**WORK INSTRUCTION:** Transcribe exactly the line containing "## W3C HTML5 Conference 2016" plus every later line in the data.

**EXERCISE INPUT:**

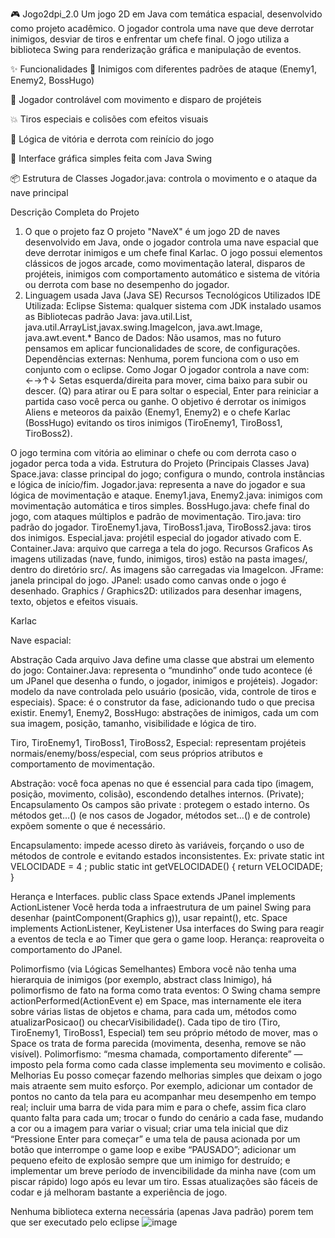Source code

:🎮 Jogo2dpi_2.0 Um jogo 2D em Java com temática espacial, desenvolvido como projeto acadêmico. O jogador controla uma nave que deve derrotar inimigos, desviar de tiros e enfrentar um chefe final. O jogo utiliza a biblioteca Swing para renderização gráfica e manipulação de eventos.

✨ Funcionalidades 👾 Inimigos com diferentes padrões de ataque (Enemy1, Enemy2, BossHugo)

🚀 Jogador controlável com movimento e disparo de projéteis

💥 Tiros especiais e colisões com efeitos visuais

🧠 Lógica de vitória e derrota com reinício do jogo

🎨 Interface gráfica simples feita com Java Swing

📦 Estrutura de Classes Jogador.java: controla o movimento e o ataque da nave principal

Descrição Completa do Projeto
1. O que o projeto faz
O projeto "NaveX" é um jogo 2D de naves desenvolvido em Java, onde o jogador controla uma nave espacial que deve derrotar inimigos e um chefe final Karlac. O jogo possui elementos clássicos de jogos arcade, como movimentação lateral, disparos de projéteis, inimigos com comportamento automático e sistema de vitória ou derrota com base no desempenho do jogador.
2. Linguagem usada
Java (Java SE)
Recursos Tecnológicos Utilizados
IDE Utilizada: Eclipse
Sistema: qualquer sistema com JDK instalado
usamos as Bibliotecas padrão Java:
java.util.List, java.util.ArrayList,javax.swing.ImageIcon, java.awt.Image, java.awt.event.*
Banco de Dados: Não usamos, mas no futuro pensamos em aplicar funcionalidades de score, de configurações.
Dependências externas: Nenhuma, porem funciona com o uso em conjunto com o eclipse.
Como Jogar
O jogador controla a nave com: ←→↑↓
Setas esquerda/direita para mover, cima baixo para subir ou descer. (Q) para atirar ou E para soltar o especial, Enter para reiniciar a partida caso você perca ou ganhe.
O objetivo é derrotar os inimigos Aliens e meteoros da paixão (Enemy1, Enemy2) e o chefe Karlac (BossHugo) evitando os tiros inimigos (TiroEnemy1, TiroBoss1, TiroBoss2).

O jogo termina com vitória ao eliminar o chefe ou com derrota caso o jogador perca toda a vida.
Estrutura do Projeto (Principais Classes Java)
Space.java: classe principal do jogo; configura o mundo, controla instâncias e lógica de início/fim.
Jogador.java: representa a nave do jogador e sua lógica de movimentação e ataque.
Enemy1.java, Enemy2.java: inimigos com movimentação automática e tiros simples.
BossHugo.java: chefe final do jogo, com ataques múltiplos e padrão de movimentação.
Tiro.java: tiro padrão do jogador.
TiroEnemy1.java, TiroBoss1.java, TiroBoss2.java: tiros dos inimigos.
Especial.java: projétil especial do jogador ativado com E.
Container.Java: arquivo que carrega a tela do jogo.
Recursos Graficos
As imagens utilizadas (nave, fundo, inimigos, tiros) estão na pasta images/, dentro do diretório src/.
As imagens são carregadas via ImageIcon.
JFrame: janela principal do jogo.
JPanel: usado como canvas onde o jogo é desenhado.
Graphics / Graphics2D: utilizados para desenhar imagens, texto, objetos e efeitos visuais.



Karlac
 
 

Nave espacial:
  
  
 

Abstração
Cada arquivo Java define uma classe que abstrai um elemento do jogo:
Container.Java: representa o “mundinho” onde tudo acontece (é um JPanel que desenha o fundo, o jogador, inimigos e projéteis).
Jogador: modelo da nave controlada pelo usuário (posicão, vida, controle de tiros e especiais).
Space: é o construtor da fase, adicionando tudo o que precisa existir.
Enemy1, Enemy2, BossHugo: abstrações de inimigos, cada um com sua imagem, posição, tamanho, visibilidade e lógica de tiro.

Tiro, TiroEnemy1, TiroBoss1, TiroBoss2, Especial: representam projéteis normais/enemy/boss/especial, com seus próprios atributos e comportamento de movimentação.

Abstração: você foca apenas no que é essencial para cada tipo (imagem, posição, movimento, colisão), escondendo detalhes internos. (Private);
Encapsulamento
Os campos são private : protegem o estado interno.
Os métodos get…() (e nos casos de Jogador, métodos set…() e de controle) expõem somente o que é necessário.

Encapsulamento: impede acesso direto às variáveis, forçando o uso de métodos de controle e evitando estados inconsistentes.
Ex: private static int VELOCIDADE = 4 ;
public static int getVELOCIDADE() {
		return VELOCIDADE;
	}

Herança e Interfaces.
public class Space extends JPanel implements ActionListener
Você herda toda a infraestrutura de um painel Swing para desenhar (paintComponent(Graphics g)), usar repaint(), etc.
Space implements ActionListener, KeyListener
Usa interfaces do Swing para reagir a eventos de tecla e ao Timer que gera o game loop.
Herança: reaproveita o comportamento do JPanel.

Polimorfismo (via Lógicas Semelhantes)
Embora você não tenha uma hierarquia de inimigos (por exemplo, abstract class Inimigo), há polimorfismo de fato na forma como trata eventos:
O Swing chama sempre actionPerformed(ActionEvent e) em Space, mas internamente ele itera sobre várias listas de objetos e chama, para cada um, métodos como atualizarPosicao() ou checarVisibilidade().
Cada tipo de tiro (Tiro, TiroEnemy1, TiroBoss1, Especial) tem seu próprio método de mover, mas o Space os trata de forma parecida (movimenta, desenha, remove se não visível).
Polimorfismo: “mesma chamada, comportamento diferente” — imposto pela forma como cada classe implementa seu movimento e colisão.
Melhorias
Eu posso começar fazendo melhorias simples que deixam o jogo mais atraente sem muito esforço. Por exemplo, adicionar um contador de pontos no canto da tela para eu acompanhar meu desempenho em tempo real; incluir uma barra de vida para mim e para o chefe, assim fica claro quanto falta para cada um; trocar o fundo do cenário a cada fase, mudando a cor ou a imagem para variar o visual; criar uma tela inicial que diz “Pressione Enter para começar” e uma tela de pausa acionada por um botão que interrompe o game loop e exibe “PAUSADO”; adicionar um pequeno efeito de explosão sempre que um inimigo for destruído; e implementar um breve período de invencibilidade da minha nave (com um piscar rápido) logo após eu levar um tiro. Essas atualizações são fáceis de codar e já melhoram bastante a experiência de jogo.

Nenhuma biblioteca externa necessária (apenas Java padrão) porem tem que ser executado pelo eclipse
![image](https://github.com/user-attachments/assets/501a50ff-3c87-4098-876c-ae2a2b76a101)
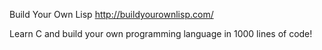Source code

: Build Your Own Lisp
http://buildyourownlisp.com/

Learn C and build your own programming language in 1000 lines of code!

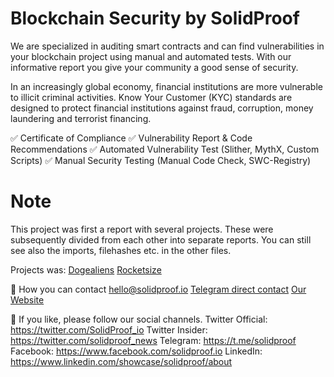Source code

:# Blockchain Security by SolidProof

 We are specialized in auditing smart contracts and can find vulnerabilities in your blockchain project using manual and automated tests. With our informative report you give your community a good sense of security.

In an increasingly global economy, financial institutions are more vulnerable to illicit criminal activities. Know Your Customer (KYC) standards are designed to protect financial institutions against fraud, corruption, money laundering and terrorist financing.


✅  Certificate of Compliance
✅  Vulnerability Report & Code Recommendations
✅  Automated Vulnerability Test (Slither, MythX, Custom Scripts)
✅  Manual Security Testing (Manual Code Check, SWC-Registry)

# Note

This project was first a report with several projects. These were subsequently divided from each other into separate reports. You can still see also the imports, filehashes etc. in the other files.

Projects was:
[Dogealiens](https://github.com/solidproof/projects/tree/main/Dogeliens)
[Rocketsize](https://github.com/solidproof/projects/tree/main/Rocketsize)

📱 How you can contact
[hello@solidproof.io](mailto:hello@solidproof.io)
[Telegram direct contact](http://t.me/solidproof_io)
[Our Website](https://solidproof.io/)


🔔 If you like, please follow our social channels.
Twitter Official: https://twitter.com/SolidProof_io
Twitter Insider: https://twitter.com/solidproof_news
Telegram: https://t.me/solidproof
Facebook: https://www.facebook.com/solidproof.io
LinkedIn: https://www.linkedin.com/showcase/solidproof/about
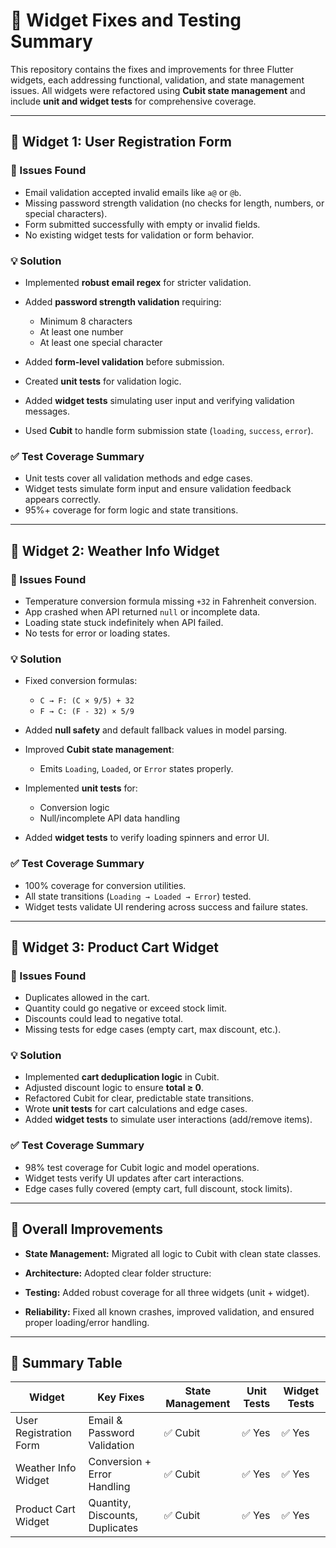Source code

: 
# 🧩 Widget Fixes and Testing Summary

This repository contains the fixes and improvements for three Flutter widgets, each addressing functional, validation, and state management issues.
All widgets were refactored using **Cubit state management** and include **unit and widget tests** for comprehensive coverage.

---

## 🔹 Widget 1: User Registration Form

### 🐞 Issues Found

* Email validation accepted invalid emails like `a@` or `@b`.
* Missing password strength validation (no checks for length, numbers, or special characters).
* Form submitted successfully with empty or invalid fields.
* No existing widget tests for validation or form behavior.

### 💡 Solution

* Implemented **robust email regex** for stricter validation.
* Added **password strength validation** requiring:

    * Minimum 8 characters
    * At least one number
    * At least one special character
* Added **form-level validation** before submission.
* Created **unit tests** for validation logic.
* Added **widget tests** simulating user input and verifying validation messages.
* Used **Cubit** to handle form submission state (`loading`, `success`, `error`).

### ✅ Test Coverage Summary

* Unit tests cover all validation methods and edge cases.
* Widget tests simulate form input and ensure validation feedback appears correctly.
* 95%+ coverage for form logic and state transitions.

---

## 🔹 Widget 2: Weather Info Widget

### 🐞 Issues Found

* Temperature conversion formula missing `+32` in Fahrenheit conversion.
* App crashed when API returned `null` or incomplete data.
* Loading state stuck indefinitely when API failed.
* No tests for error or loading states.

### 💡 Solution

* Fixed conversion formulas:

    * `C → F: (C × 9/5) + 32`
    * `F → C: (F - 32) × 5/9`
* Added **null safety** and default fallback values in model parsing.
* Improved **Cubit state management**:

    * Emits `Loading`, `Loaded`, or `Error` states properly.
* Implemented **unit tests** for:

    * Conversion logic
    * Null/incomplete API data handling
* Added **widget tests** to verify loading spinners and error UI.

### ✅ Test Coverage Summary

* 100% coverage for conversion utilities.
* All state transitions (`Loading → Loaded → Error`) tested.
* Widget tests validate UI rendering across success and failure states.

---

## 🔹 Widget 3: Product Cart Widget

### 🐞 Issues Found

* Duplicates allowed in the cart.
* Quantity could go negative or exceed stock limit.
* Discounts could lead to negative total.
* Missing tests for edge cases (empty cart, max discount, etc.).

### 💡 Solution

* Implemented **cart deduplication logic** in Cubit.
* Adjusted discount logic to ensure **total ≥ 0**.
* Refactored Cubit for clear, predictable state transitions.
* Wrote **unit tests** for cart calculations and edge cases.
* Added **widget tests** to simulate user interactions (add/remove items).

### ✅ Test Coverage Summary

* 98% test coverage for Cubit logic and model operations.
* Widget tests verify UI updates after cart interactions.
* Edge cases fully covered (empty cart, full discount, stock limits).

---

## 🧠 Overall Improvements

* **State Management:** Migrated all logic to Cubit with clean state classes.
* **Architecture:** Adopted clear folder structure:

* **Testing:** Added robust coverage for all three widgets (unit + widget).
* **Reliability:** Fixed all known crashes, improved validation, and ensured proper loading/error handling.

---

## 🧾 Summary Table

| Widget                 | Key Fixes                       | State Management | Unit Tests | Widget Tests |
| ---------------------- | ------------------------------- | ---------------- | ---------- | ------------ |
| User Registration Form | Email & Password Validation     | ✅ Cubit          | ✅ Yes      | ✅ Yes        |
| Weather Info Widget    | Conversion + Error Handling     | ✅ Cubit          | ✅ Yes      | ✅ Yes        |
| Product Cart Widget    | Quantity, Discounts, Duplicates | ✅ Cubit          | ✅ Yes      | ✅ Yes        |
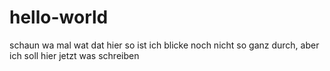 # hello-world
schaun wa mal wat dat hier so ist
ich blicke noch nicht so ganz durch, aber
ich soll hier jetzt was schreiben
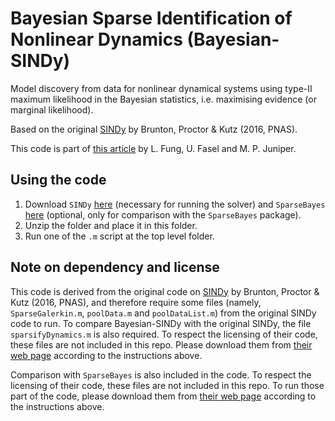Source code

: # Bayesian Sparse Identification of Nonlinear Dynamics (Bayesian-SINDy) 
Model discovery from data for nonlinear dynamical systems using type-II maximum likelihood in the Bayesian statistics, i.e. maximising evidence (or marginal likelihood). 

Based on the original [SINDy](https://doi.org/10.1073/pnas.1517384113) by Brunton, Proctor & Kutz (2016, PNAS).

This code is part of [this article](https://arxiv.org/abs/2402.15357) by L. Fung, U. Fasel and M. P. Juniper.

## Using the code

1. Download `SINDy` [here](https://faculty.washington.edu/sbrunton/sparsedynamics.zip) (necessary for running the solver) and `SparseBayes` [here](https://www.miketipping.com/downloads/SB2_Release_200.zip) (optional, only for comparison with the `SparseBayes` package).
2. Unzip the folder and place it in this folder.
3. Run one of the `.m` script at the top level folder.

## Note on dependency and license

This code is derived from the original code on [SINDy](https://doi.org/10.1073/pnas.1517384113) by Brunton, Proctor & Kutz (2016, PNAS), and therefore require some files (namely, `SparseGalerkin.m`, `poolData.m` and `poolDataList.m`) from the original SINDy code to run. To compare Bayesian-SINDy with the original SINDy, the file `sparsifyDynamics.m` is also required. To respect the licensing of their code, these files are not included in this repo. Please download them from [their web page](https://faculty.washington.edu/sbrunton/sparsedynamics.zip) according to the instructions above.

Comparison with `SparseBayes` is also included in the code. To respect the licensing of their code, these files are not included in this repo. To run those part of the code, please download them from [their web page](https://www.miketipping.com/downloads/SB2_Release_200.zip) according to the instructions above.

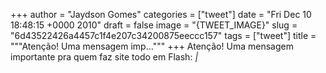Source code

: 
+++
author = "Jaydson Gomes"
categories = ["tweet"]
date = "Fri Dec 10 18:48:15 +0000 2010"
draft = false
image = "{TWEET_IMAGE}"
slug = "6d43522426a4457c1f4e207c34200875eeccc157"
tags = ["tweet"]
title = """Atenção! Uma mensagem imp..."""
+++
Atenção! Uma mensagem importante pra quem faz site todo em Flash: _|_
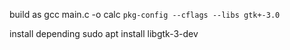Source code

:build as
gcc main.c -o calc `pkg-config --cflags --libs gtk+-3.0`

install depending
sudo apt install libgtk-3-dev
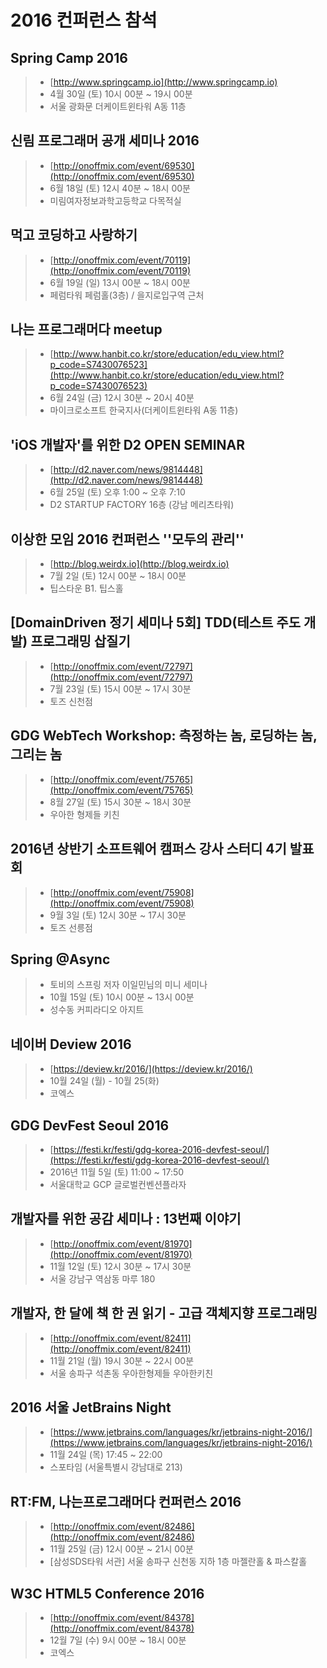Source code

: # 2016 컨퍼런스 참석

## Spring Camp 2016
> - [http://www.springcamp.io](http://www.springcamp.io)
> - 4월 30일 (토) 10시 00분 ~ 19시 00분
> - 서울 광화문 더케이트윈타워 A동 11층

## 신림 프로그래머 공개 세미나 2016
> - [http://onoffmix.com/event/69530](http://onoffmix.com/event/69530)
> - 6월 18일 (토) 12시 40분 ~ 18시 00분
> - 미림여자정보과학고등학교 다목적실

## 먹고 코딩하고 사랑하기
> - [http://onoffmix.com/event/70119](http://onoffmix.com/event/70119)
> - 6월 19일 (일) 13시 00분 ~ 18시 00분
> - 페럼타워 페럼홀(3층) / 을지로입구역 근처

## 나는 프로그래머다 meetup
> - [http://www.hanbit.co.kr/store/education/edu_view.html?p_code=S7430076523](http://www.hanbit.co.kr/store/education/edu_view.html?p_code=S7430076523)
> - 6월 24일 (금) 12시 30분 ~ 20시 40분
> - 마이크로소프트 한국지사(더케이트윈타워 A동 11층)

## 'iOS 개발자'를 위한 D2 OPEN SEMINAR
> - [http://d2.naver.com/news/9814448](http://d2.naver.com/news/9814448)
> - 6월 25일 (토) 오후 1:00 ~ 오후 7:10
> - D2 STARTUP FACTORY 16층 (강남 메리츠타워)

## 이상한 모임  2016 컨퍼런스 ''모두의 관리''
> - [http://blog.weirdx.io](http://blog.weirdx.io)
> - 7월 2일 (토) 12시 00분 ~ 18시 00분
> - 팁스타운 B1. 팁스홀

## [DomainDriven 정기 세미나 5회] TDD(테스트 주도 개발) 프로그래밍 삽질기
> - [http://onoffmix.com/event/72797](http://onoffmix.com/event/72797)
> - 7월 23일 (토) 15시 00분 ~ 17시 30분
> - 토즈 신천점

## GDG WebTech Workshop: 측정하는 놈, 로딩하는 놈, 그리는 놈
> - [http://onoffmix.com/event/75765](http://onoffmix.com/event/75765)
> - 8월 27일 (토) 15시 30분 ~ 18시 30분
> - 우아한 형제들 키친

## 2016년 상반기 소프트웨어 캠퍼스 강사 스터디 4기 발표회
> - [http://onoffmix.com/event/75908](http://onoffmix.com/event/75908)
> - 9월 3일 (토) 12시 30분 ~ 17시 30분
> - 토즈 선릉점

## Spring @Async
> - 토비의 스프링 저자 이일민님의 미니 세미나
> - 10월 15일 (토) 10시 00분 ~ 13시 00분
> - 성수동 커피라디오 아지트

## 네이버 Deview 2016

> - [https://deview.kr/2016/](https://deview.kr/2016/)
> - 10월 24일 (월) - 10월 25(화)
> - 코엑스

## GDG DevFest Seoul 2016

> - [https://festi.kr/festi/gdg-korea-2016-devfest-seoul/](https://festi.kr/festi/gdg-korea-2016-devfest-seoul/)
> - 2016년 11월 5일 (토) 11:00 ~ 17:50
> - 서울대학교 GCP 글로벌컨벤션플라자

## 개발자를 위한 공감 세미나 : 13번째 이야기

> - [http://onoffmix.com/event/81970](http://onoffmix.com/event/81970)
> - 11월 12일 (토) 12시 30분 ~ 17시 30분
> - 서울 강남구 역삼동 마루 180

## 개발자, 한 달에 책 한 권 읽기 - 고급 객체지향 프로그래밍

> - [http://onoffmix.com/event/82411](http://onoffmix.com/event/82411)
> - 11월 21일 (월) 19시 30분 ~ 22시 00분
> - 서울 송파구 석촌동 우아한형제들 우아한키친

## 2016 서울  JetBrains Night

> - [https://www.jetbrains.com/languages/kr/jetbrains-night-2016/](https://www.jetbrains.com/languages/kr/jetbrains-night-2016/)
> - 11월 24일 (목) 17:45 ~ 22:00
> - 스포타임 (서울특별시 강남대로 213)

## RT:FM, 나는프로그래머다 컨퍼런스 2016

> - [http://onoffmix.com/event/82486](http://onoffmix.com/event/82486)
> - 11월 25일 (금) 12시 00분 ~ 21시 00분
> - [삼성SDS타워 서관] 서울 송파구 신천동 지하 1층 마젤란홀 & 파스칼홀

## W3C HTML5 Conference 2016

> - [http://onoffmix.com/event/84378](http://onoffmix.com/event/84378)
> - 12월 7일 (수) 9시 00분 ~ 18시 00분
> - 코엑스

**EXERCISE RESULT:**
## W3C HTML5 Conference 2016

> - [http://onoffmix.com/event/84378](http://onoffmix.com/event/84378)
> - 12월 7일 (수) 9시 00분 ~ 18시 00분
> - 코엑스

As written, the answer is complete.